- Opening Delimiter -
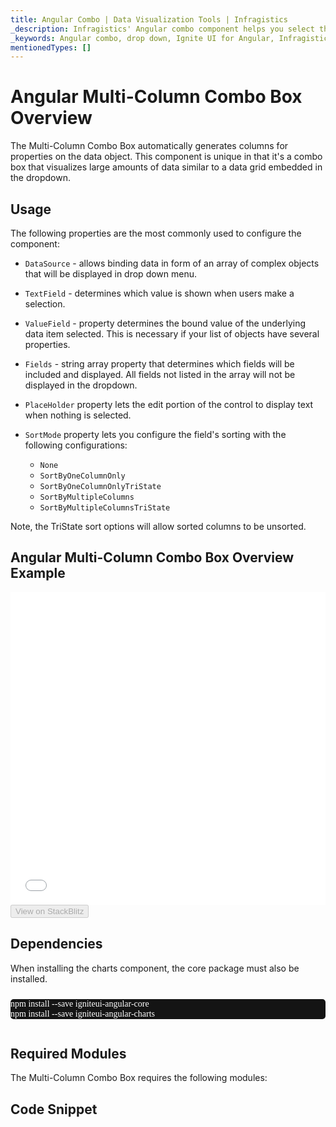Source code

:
 ```yaml
---
title: Angular Combo | Data Visualization Tools | Infragistics
_description: Infragistics' Angular combo component helps you select the best chart to display your data. Improve your graphs and visualization with Ignite UI for  Angular!
_keywords: Angular combo, drop down, Ignite UI for Angular, Infragistics
mentionedTypes: []
---
```


# Angular Multi-Column Combo Box Overview

The Multi-Column Combo Box automatically generates columns for properties on the data object. This component is unique in that it's a combo box that visualizes large amounts of data similar to a data grid embedded in the dropdown. 

## Usage

The following properties are the most commonly used to configure the component:

-   `DataSource` - allows binding data in form of an array of complex objects that will be displayed in drop down menu.
-   `TextField` - determines which value is shown when users make a selection. 
-   `ValueField` - property determines the bound value of the underlying data item selected. This is necessary if your list of objects have several properties.
-   `Fields` - string array property that determines which fields will be included and displayed. All fields not listed in the array will not be displayed in the dropdown.
-   `PlaceHolder` property lets the edit portion of the control to display text when nothing is selected. 
-   `SortMode` property lets you configure the field's sorting with the following configurations:

    -   `None`
    -   `SortByOneColumnOnly`
    -   `SortByOneColumnOnlyTriState`
    -   `SortByMultipleColumns`
    -   `SortByMultipleColumnsTriState`

Note, the TriState sort options will allow sorted columns to be unsorted.

## Angular Multi-Column Combo Box Overview Example

<div class="sample-container loading" style="height: 500px">
    <iframe id="category-chart-overview-iframe" src='{environment:dvDemosBaseUrl}/editors/multi-column-combobox-overview' width="100%" height="100%" seamless frameBorder="0" onload="onXPlatSampleIframeContentLoaded(this);" alt="Angular Multi-Column Combo Box Overview Example"></iframe>
</div>

<div>
    <button data-localize="stackblitz" disabled class="stackblitz-btn"   data-iframe-id="multi-column-combobox-overview-iframe" data-demos-base-url="{environment:dvDemosBaseUrl}">View on StackBlitz
    </button>


</div>

<!-- Angular, React, WebComponents -->

## Dependencies

When installing the charts component, the core package must also be installed.

<pre style="background:#141414;color:white;display:inline-block;padding:16x;margin-top:10px;font-family:'Consolas';border-radius:5px;width:100%">
npm install --save igniteui-angular-core
npm install --save igniteui-angular-charts
</pre>

<!-- end: Angular, React, WebComponents -->

## Required Modules

The Multi-Column Combo Box requires the following modules:

<div class="divider--half"></div>

## Code Snippet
- Closing Delimiter -
> [WHAT YOU HAVE TO DO]
Your answer must be the line holding "## Dependencies" plus every later line to the end of the records, copied exactly.

> [RESULT OF THE TASK]
## Dependencies

When installing the charts component, the core package must also be installed.

<pre style="background:#141414;color:white;display:inline-block;padding:16x;margin-top:10px;font-family:'Consolas';border-radius:5px;width:100%">
npm install --save igniteui-angular-core
npm install --save igniteui-angular-charts
</pre>

<!-- end: Angular, React, WebComponents -->

## Required Modules

The Multi-Column Combo Box requires the following modules:

<div class="divider--half"></div>

## Code Snippet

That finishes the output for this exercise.